(Data begins)

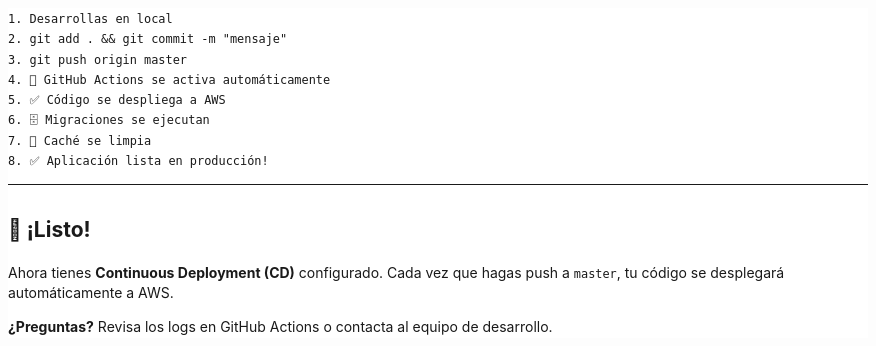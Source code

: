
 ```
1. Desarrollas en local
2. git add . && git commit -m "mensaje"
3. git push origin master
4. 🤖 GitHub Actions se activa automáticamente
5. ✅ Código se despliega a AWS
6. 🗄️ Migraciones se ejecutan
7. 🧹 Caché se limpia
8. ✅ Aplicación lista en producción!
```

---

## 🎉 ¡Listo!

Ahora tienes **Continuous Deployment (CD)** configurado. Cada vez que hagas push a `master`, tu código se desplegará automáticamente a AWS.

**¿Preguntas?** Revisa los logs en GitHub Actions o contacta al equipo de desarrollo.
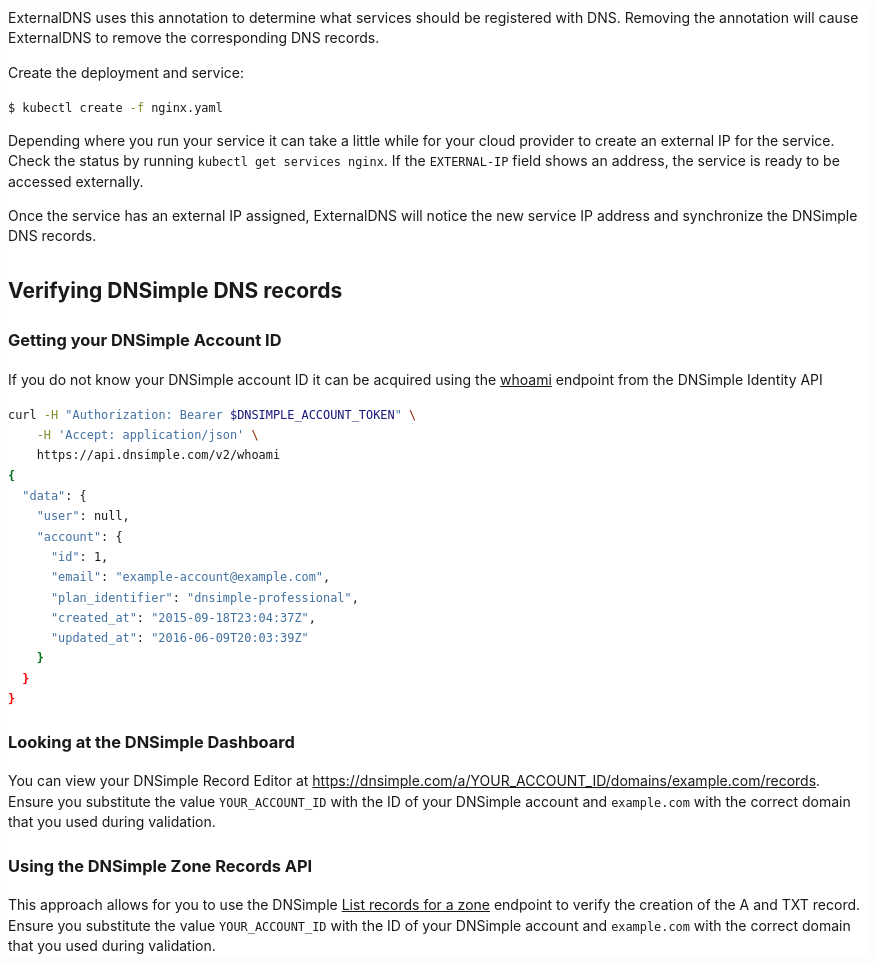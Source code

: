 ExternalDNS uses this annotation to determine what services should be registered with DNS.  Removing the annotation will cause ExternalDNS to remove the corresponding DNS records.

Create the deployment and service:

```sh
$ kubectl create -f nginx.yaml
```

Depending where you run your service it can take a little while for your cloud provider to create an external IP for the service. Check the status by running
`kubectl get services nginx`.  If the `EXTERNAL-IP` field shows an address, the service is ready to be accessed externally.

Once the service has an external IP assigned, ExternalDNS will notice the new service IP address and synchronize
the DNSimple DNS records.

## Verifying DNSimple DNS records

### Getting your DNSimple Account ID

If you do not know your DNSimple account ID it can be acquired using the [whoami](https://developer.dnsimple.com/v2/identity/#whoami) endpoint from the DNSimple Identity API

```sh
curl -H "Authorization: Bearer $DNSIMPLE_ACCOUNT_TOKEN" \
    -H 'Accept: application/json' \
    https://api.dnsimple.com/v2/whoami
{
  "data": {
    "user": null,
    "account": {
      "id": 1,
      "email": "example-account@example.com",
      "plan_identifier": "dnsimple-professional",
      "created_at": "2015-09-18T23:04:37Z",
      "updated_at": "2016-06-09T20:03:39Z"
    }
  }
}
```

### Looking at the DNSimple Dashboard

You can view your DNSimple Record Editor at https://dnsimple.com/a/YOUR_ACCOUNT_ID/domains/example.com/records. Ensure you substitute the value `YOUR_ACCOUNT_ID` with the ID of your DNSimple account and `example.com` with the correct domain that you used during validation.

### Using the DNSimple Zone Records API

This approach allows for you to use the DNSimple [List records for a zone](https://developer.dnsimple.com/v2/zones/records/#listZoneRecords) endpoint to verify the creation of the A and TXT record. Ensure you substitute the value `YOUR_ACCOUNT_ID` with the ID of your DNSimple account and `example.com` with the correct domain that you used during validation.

(Data ends)
(Data begins)

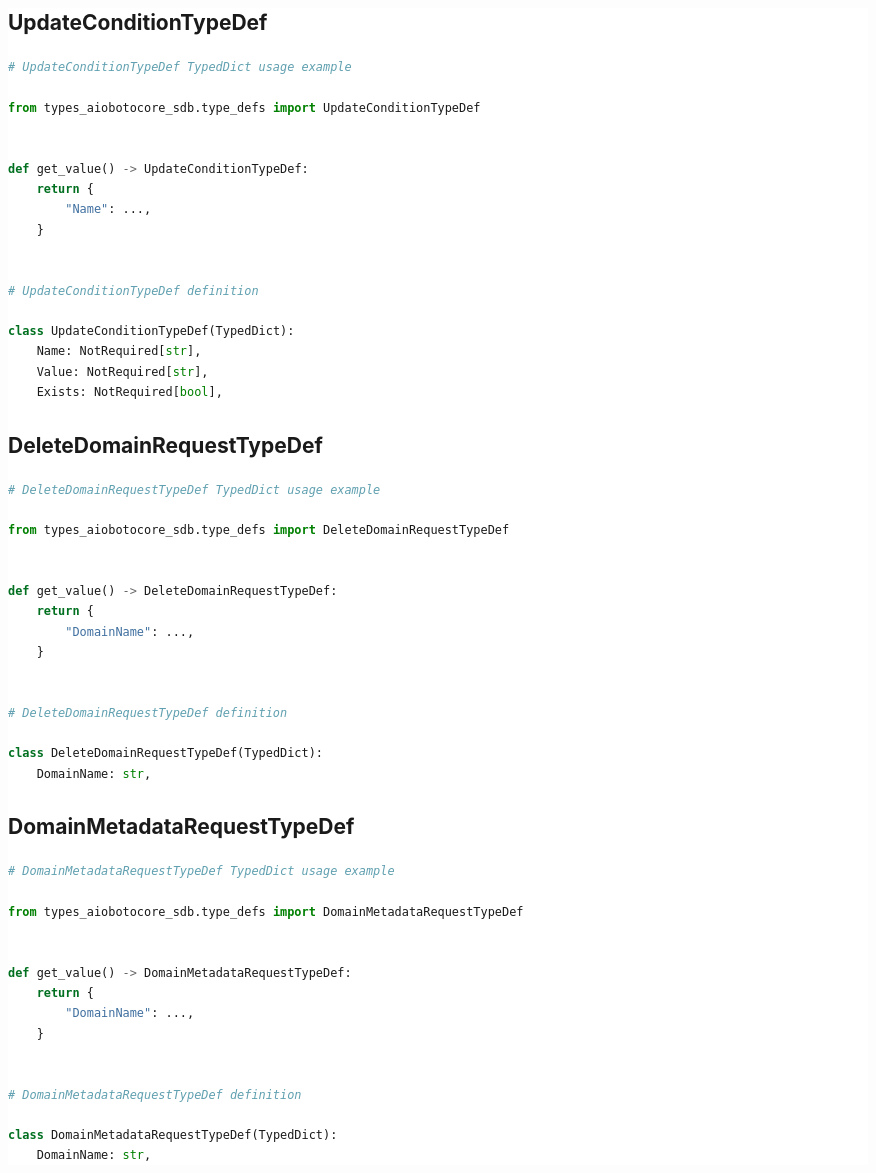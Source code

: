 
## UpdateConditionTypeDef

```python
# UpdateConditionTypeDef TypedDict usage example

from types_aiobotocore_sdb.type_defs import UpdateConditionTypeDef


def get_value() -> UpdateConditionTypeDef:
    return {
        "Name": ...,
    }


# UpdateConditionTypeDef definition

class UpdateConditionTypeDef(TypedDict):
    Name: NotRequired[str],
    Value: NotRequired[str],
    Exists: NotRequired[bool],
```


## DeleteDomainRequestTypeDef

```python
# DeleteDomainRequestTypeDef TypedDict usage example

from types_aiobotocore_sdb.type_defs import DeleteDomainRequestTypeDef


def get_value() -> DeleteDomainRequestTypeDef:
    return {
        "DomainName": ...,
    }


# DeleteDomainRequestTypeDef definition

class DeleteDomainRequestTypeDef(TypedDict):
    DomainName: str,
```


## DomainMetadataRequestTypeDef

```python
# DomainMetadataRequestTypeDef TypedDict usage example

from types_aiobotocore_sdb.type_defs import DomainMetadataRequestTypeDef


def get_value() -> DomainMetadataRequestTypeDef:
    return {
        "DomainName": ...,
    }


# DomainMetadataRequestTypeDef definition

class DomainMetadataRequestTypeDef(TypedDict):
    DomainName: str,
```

(Data ends)
(Data begins)

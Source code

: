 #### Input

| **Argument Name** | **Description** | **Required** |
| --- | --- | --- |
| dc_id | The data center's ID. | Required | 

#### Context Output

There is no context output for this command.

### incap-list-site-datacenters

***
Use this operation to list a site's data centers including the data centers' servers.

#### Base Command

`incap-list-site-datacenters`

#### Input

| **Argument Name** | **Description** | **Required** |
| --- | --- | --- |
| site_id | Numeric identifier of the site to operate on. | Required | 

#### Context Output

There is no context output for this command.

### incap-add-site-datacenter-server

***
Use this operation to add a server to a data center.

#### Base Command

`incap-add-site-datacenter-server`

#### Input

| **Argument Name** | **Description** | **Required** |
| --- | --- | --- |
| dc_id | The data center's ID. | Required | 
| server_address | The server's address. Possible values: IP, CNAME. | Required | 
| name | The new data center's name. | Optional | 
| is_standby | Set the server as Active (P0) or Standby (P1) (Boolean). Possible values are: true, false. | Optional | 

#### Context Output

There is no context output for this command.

(Data ends)

• _Brief_: Where a line of the listing contains the word "from", it counts toward the total; say how many lines that makes, giving the number alone.

• _Task result_: 4